Każdy z wielkich teologów Ducha Nowego Testamentu ma sobie właściwą wrażliwość:
- św. Paweł myśli w perspektywie paschalnej: podkreśla rolę Ducha zmartwychwstałego Jezusa, który przeprowadza nas ze śmierci do życia;
- św. Łukasz zwraca uwagę na Ducha jako prowadzącego misję Kościoła – jej sercem jest składanie świadectwa o Jezusie; interioryzuje też rozumienie działania Ducha w samym Jezusie;
- św. Jan, podobnie jak Łukasz, uwypukla rolę Ducha w prowadzeniu dzieła Jezusa, a zarazem podkreśla związek Ojca i Syna w posyłaniu Ducha.
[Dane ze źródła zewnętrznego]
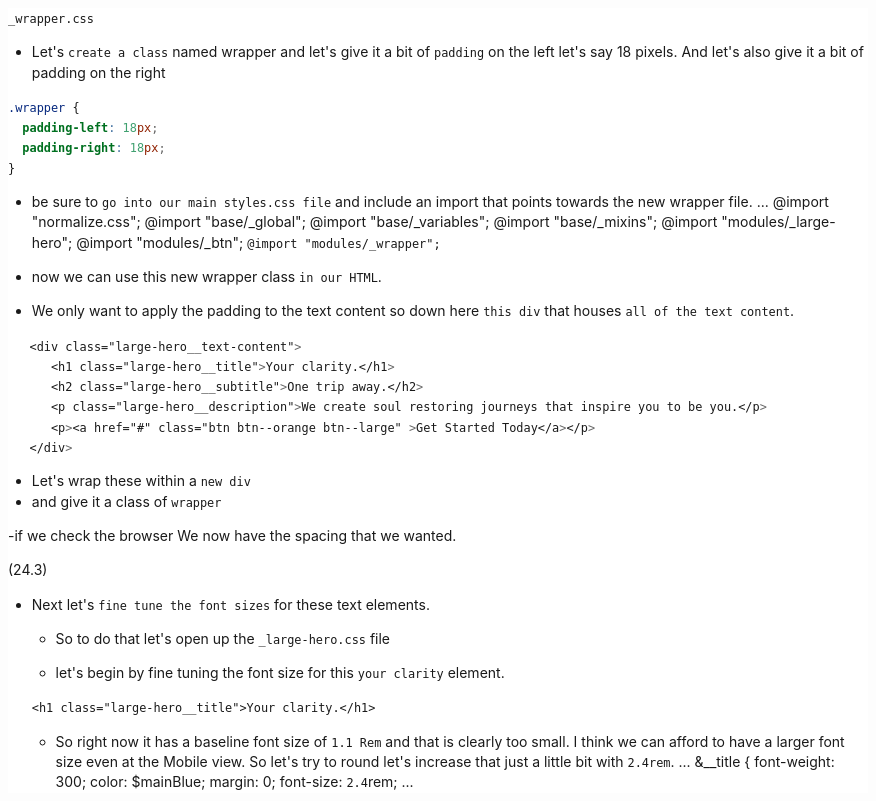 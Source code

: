   `_wrapper.css`

  - Let's `create a class` named wrapper and let's give it a bit of `padding` on the left let's say 18 pixels. And let's also give it a bit of padding on the right

  ```css
  .wrapper {
    padding-left: 18px;
    padding-right: 18px;
  }
  ```

  - be sure to `go into our main styles.css file` and include an import that points towards the new wrapper file.
    ...
    @import "normalize.css";
    @import "base/\_global";
    @import "base/\_variables";
    @import "base/\_mixins";
    @import "modules/\_large-hero";
    @import "modules/\_btn";
    `@import "modules/_wrapper";`

  - now we can use this new wrapper class `in our HTML`.

  - We only want to apply the padding to the text content so down here `this div` that houses `all of the text content`.

  ```css
     <div class="large-hero__text-content">
        <h1 class="large-hero__title">Your clarity.</h1>
        <h2 class="large-hero__subtitle">One trip away.</h2>
        <p class="large-hero__description">We create soul restoring journeys that inspire you to be you.</p>
        <p><a href="#" class="btn btn--orange btn--large" >Get Started Today</a></p>
     </div>
  ```

  - Let's wrap these within a `new div`
  - and give it a class of `wrapper`

  -if we check the browser We now have the spacing that we wanted.

(24.3)

- Next let's `fine tune the font sizes` for these text elements.

  - So to do that let's open up the `_large-hero.css` file

  - let's begin by fine tuning the font size for this `your clarity` element.

  `<h1 class="large-hero__title">Your clarity.</h1>`

  - So right now it has a baseline font size of `1.1 Rem` and that is clearly too small. I think we can afford to have a larger font size even at the Mobile view. So let's try to round let's increase that just a little bit with `2.4rem`.
    ...
    &\_\_title {
    font-weight: 300;
    color: $mainBlue;
    margin: 0;
    font-size: `2.4`rem;
    ...
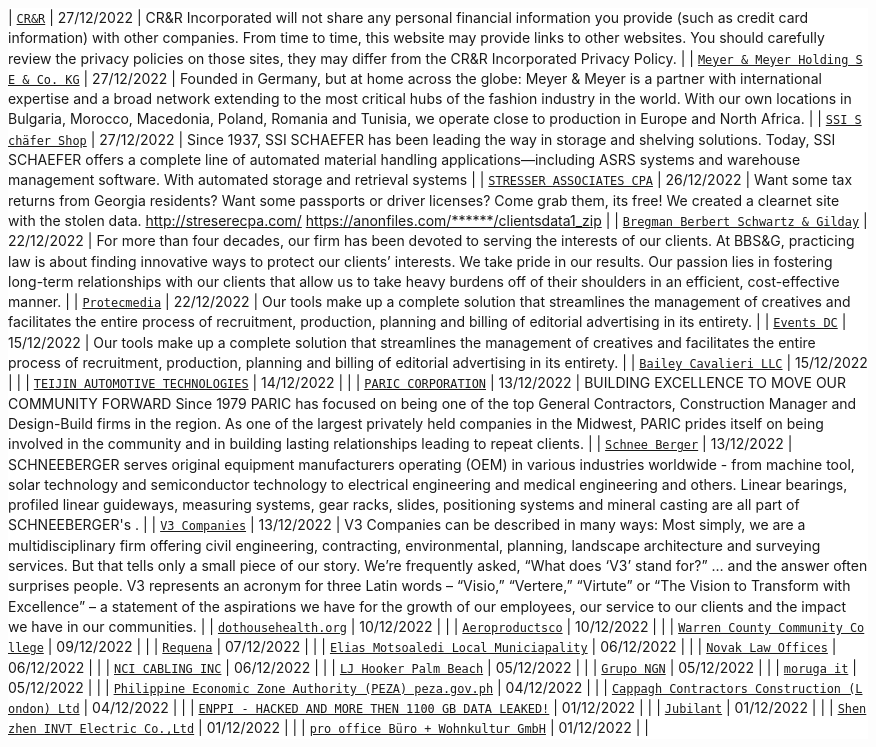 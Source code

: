 | [`CR&R`](https://crrwasteservices.com) | 27/12/2022 | CR&R Incorporated will not share any personal financial information you provide (such as credit card information) with other companies. From time to time, this website may provide links to other websites. You should carefully review the privacy policies on those sites, they may differ from the CR&R Incorporated Privacy Policy. |
| [`Meyer & Meyer Holding SE & Co. KG`](https://www.meyermeyer.com) | 27/12/2022 | Founded in Germany, but at home across the globe: Meyer & Meyer is a partner with international expertise and a broad network extending to the most critical hubs of the fashion industry in the world. With our own locations in Bulgaria, Morocco, Macedonia, Poland, Romania and Tunisia, we operate close to production in Europe and North Africa. |
| [`SSI Schäfer Shop`](https://www.ssi-schaefer.com/en-us) | 27/12/2022 | Since 1937, SSI SCHAEFER has been leading the way in storage and shelving solutions. Today, SSI SCHAEFER offers a complete line of automated material handling applications—including ASRS systems and warehouse management software. With automated storage and retrieval systems |
| [`STRESSER ASSOCIATES CPA`](https://www.stressercpa.com/home) | 26/12/2022 | Want some tax returns from Georgia residents?  Want some passports or driver licenses?  Come grab them, its free!  We created a clearnet site with the stolen data.   http://streserecpa.com/  https://anonfiles.com/******/clientsdata1_zip |
| [`Bregman Berbert Schwartz & Gilday`](https://www.bregmanlaw.com/) | 22/12/2022 | For more than four decades, our firm has been devoted to serving the interests of our clients. At BBS&G, practicing law is about finding innovative ways to protect our clients’ interests. We take pride in our results. Our passion lies in fostering long-term relationships with our clients that allow us to take heavy burdens off of their shoulders in an efficient, cost-effective manner. |
| [`Protecmedia`](https://www.protecmedia.com/solutions/en) | 22/12/2022 | Our tools make up a complete solution that streamlines the management of creatives and facilitates the entire process of recruitment, production, planning and billing of editorial advertising in its entirety. |
| [`Events DC`](https://eventsdc.com) | 15/12/2022 | Our tools make up a complete solution that streamlines the management of creatives and facilitates the entire process of recruitment, production, planning and billing of editorial advertising in its entirety. |
| [`Bailey Cavalieri LLC`](https://google.com/search?q=Bailey+Cavalieri+LLC) | 15/12/2022 |   |
| [`TEIJIN AUTOMOTIVE TECHNOLOGIES`](https://google.com/search?q=TEIJIN+AUTOMOTIVE+TECHNOLOGIES) | 14/12/2022 |   |
| [`PARIC CORPORATION`](https://www.paric.com/) | 13/12/2022 | BUILDING EXCELLENCE TO MOVE OUR COMMUNITY FORWARD Since 1979 PARIC has focused on being one of the top General Contractors, Construction Manager and Design-Build firms in the region. As one of the largest privately held companies in the Midwest, PARIC prides itself on being involved in the community and in building lasting relationships leading to repeat clients. |
| [`Schnee Berger`](https://schneeberger.com) | 13/12/2022 | SCHNEEBERGER serves original equipment manufacturers operating (OEM) in various industries worldwide - from machine tool, solar technology and semiconductor technology to electrical engineering and medical engineering and others. Linear bearings, profiled linear guideways, measuring systems, gear racks, slides, positioning systems and mineral casting are all part of SCHNEEBERGER's . |
| [`V3 Companies`](https://www.v3co.com) | 13/12/2022 | V3 Companies can be described in many ways: Most simply, we are a multidisciplinary firm offering civil engineering, contracting, environmental, planning, landscape architecture and surveying services. But that tells only a small piece of our story. We’re frequently asked, “What does ‘V3’ stand for?” … and the answer often surprises people. V3 represents an acronym for three Latin words – “Visio,” “Vertere,” “Virtute” or “The Vision to Transform with Excellence” – a statement of the aspirations we have for the growth of our employees, our service to our clients and the impact we have in our communities. |
| [`dothousehealth.org`](https://google.com/search?q=dothousehealth.org) | 10/12/2022 |   |
| [`Aeroproductsco`](https://google.com/search?q=Aeroproductsco) | 10/12/2022 |   |
| [`Warren County Community College`](https://google.com/search?q=Warren+County+Community+College) | 09/12/2022 |   |
| [`Requena`](https://google.com/search?q=Requena) | 07/12/2022 |   |
| [`Elias Motsoaledi Local Municiapality`](https://google.com/search?q=Elias+Motsoaledi+Local+Municiapality) | 06/12/2022 |   |
| [`Novak Law Offices`](https://google.com/search?q=Novak+Law+Offices) | 06/12/2022 |   |
| [`NCI CABLING INC`](https://google.com/search?q=NCI+CABLING+INC) | 06/12/2022 |   |
| [`LJ Hooker Palm Beach`](https://google.com/search?q=LJ+Hooker+Palm+Beach) | 05/12/2022 |   |
| [`Grupo NGN`](https://google.com/search?q=Grupo+NGN) | 05/12/2022 |   |
| [`moruga it`](https://google.com/search?q=moruga+it) | 05/12/2022 |   |
| [`Philippine Economic Zone Authority (PEZA) peza.gov.ph`](https://google.com/search?q=Philippine+Economic+Zone+Authority+%28PEZA%29+peza.gov.ph) | 04/12/2022 |   |
| [`Cappagh Contractors Construction (London) Ltd`](https://google.com/search?q=Cappagh+Contractors+Construction+%28London%29+Ltd) | 04/12/2022 |   |
| [`ENPPI - HACKED AND MORE THEN 1100 GB DATA LEAKED!`](https://google.com/search?q=ENPPI+-+HACKED+AND+MORE+THEN+1100+GB+DATA+LEAKED%21) | 01/12/2022 |   |
| [`Jubilant`](https://google.com/search?q=Jubilant) | 01/12/2022 |   |
| [`Shenzhen INVT Electric Co.,Ltd`](https://google.com/search?q=Shenzhen+INVT+Electric+Co.%2CLtd) | 01/12/2022 |   |
| [`pro office Büro + Wohnkultur GmbH`](https://google.com/search?q=pro+office+B%C3%BCro+%2B+Wohnkultur+GmbH) | 01/12/2022 |   |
Wszystkie te dane razem wzięte na pewno nie pozwalają na wyprowadzenie z nich bezpośrednio pneumatologii, która zostanie ogłoszona na Soborach późniejszych wieków. Czy widząc nasiona drzew poznajemy drzewa w pełnym ich rozkwicie? Pneumatologie biblijne nie są jednak z tym późniejszym rozumieniem Ducha w konflikcie. Można by nawet postawić tezę, iż domagają się dalszego dookreślenia i rozwoju, bez którego pozostałyby pozostawione “w pół drogi”.
Jeśli biblijne nauczanie o Duchu potraktować w całości i interpretować bez uprzedzeń, to z pewnością nie pozwala ono na interpretację Ducha wyłącznie jako „rodzaju literackiego” zastosowanego w opisywaniu Bożego działania. Wyraźnie narasta – zasygnalizowana bardzo wcześnie, właściwie od początku – świadomość działania tajemniczej siły Boskiej, która w toku dalszej refleksji okazuje się Osobową Mocą Bożej miłości.
Nie dziwmy się jednak, że rozwój doktryny o Duchu Świętym jest trochę tajemniczy. Czy nie jest On najintymniejszą tajemnicą Boga?